IP3 receptor mutations and brain diseases in human and rodents

Abstract

The inositol 1,4,5-trisphosphate receptor (IP₃ R) is a huge Ca²⁺ channel that is localized at the endoplasmic reticulum. The IP₃ R releases Ca²⁺ from the endoplasmic reticulum upon binding to IP₃ , which is produced by various extracellular stimuli through phospholipase C activation. All vertebrate organisms have three subtypes of IP₃ R genes, which have distinct properties of IP₃ -binding and Ca²⁺ sensitivity, and are differently regulated by phosphorylation and by their associated proteins. Each cell type expresses the three subtypes of IP₃ R in a distinct proportion, which is important for creating and maintaining spatially and temporally appropriate intracellular Ca²⁺ level patterns for the regulation of specific physiological phenomena.
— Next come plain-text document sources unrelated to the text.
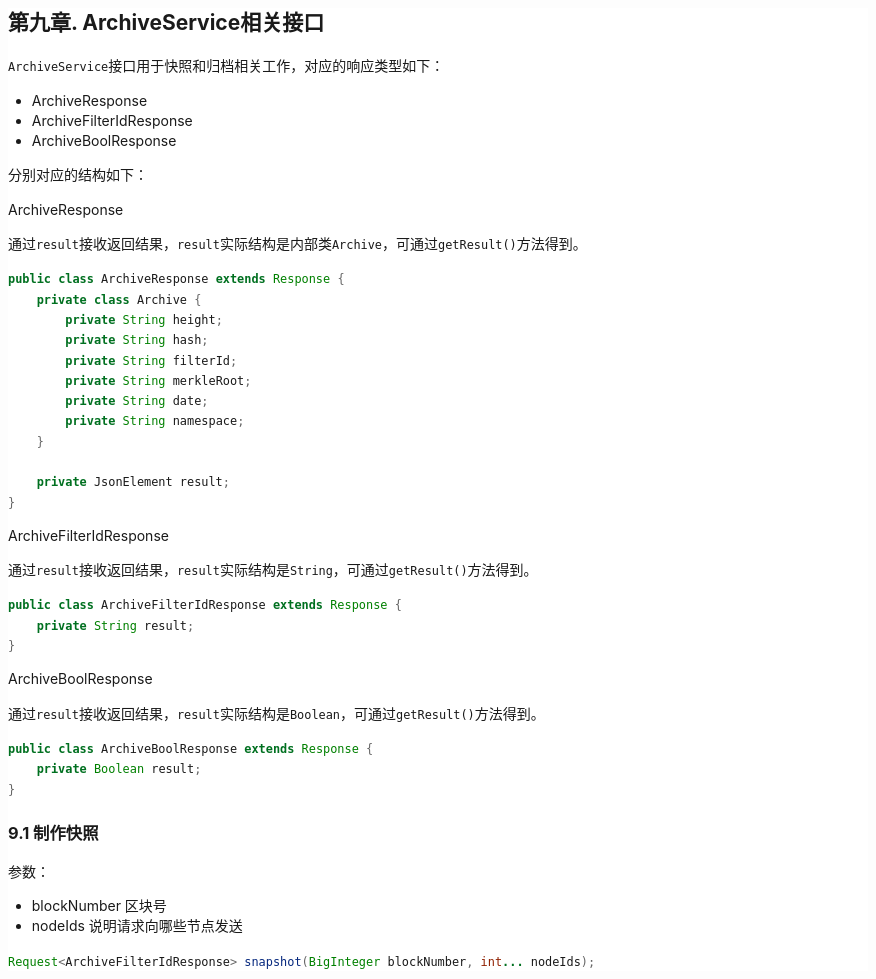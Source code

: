 

## 第九章. ArchiveService相关接口

`ArchiveService`接口用于快照和归档相关工作，对应的响应类型如下：

- ArchiveResponse
- ArchiveFilterIdResponse
- ArchiveBoolResponse

分别对应的结构如下：

ArchiveResponse

通过`result`接收返回结果，`result`实际结构是内部类`Archive`，可通过`getResult()`方法得到。

```java
public class ArchiveResponse extends Response {
    private class Archive {
        private String height;
        private String hash;
        private String filterId;
        private String merkleRoot;
        private String date;
        private String namespace;
    }

    private JsonElement result;
}
```

ArchiveFilterIdResponse

通过`result`接收返回结果，`result`实际结构是`String`，可通过`getResult()`方法得到。

```java
public class ArchiveFilterIdResponse extends Response {
    private String result;
}
```

ArchiveBoolResponse

通过`result`接收返回结果，`result`实际结构是`Boolean`，可通过`getResult()`方法得到。

```java
public class ArchiveBoolResponse extends Response {
    private Boolean result;
}
```

### 9.1 制作快照

参数：

+ blockNumber 区块号
+ nodeIds 说明请求向哪些节点发送

```java
Request<ArchiveFilterIdResponse> snapshot(BigInteger blockNumber, int... nodeIds);
```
Of the three types of IP₃ Rs, the type 1 receptor (IP₃ R1) is dominantly expressed in the brain and is important for brain function. Recent emerging evidence suggests that abnormal Ca²⁺ signals from the IP₃ R1 are closely associated with human brain pathology. In this review, we focus on the recent advances in our knowledge of the regulation of IP₃ R1 and its functional implication in human brain diseases, as revealed by IP₃ R mutation studies and analysis of human disease-associated genes. This article is part of the mini review series "60th Anniversary of the Japanese Society for Neurochemistry".

Keywords: Purkinje cell; calcium; disease; endoplasmic reticulum.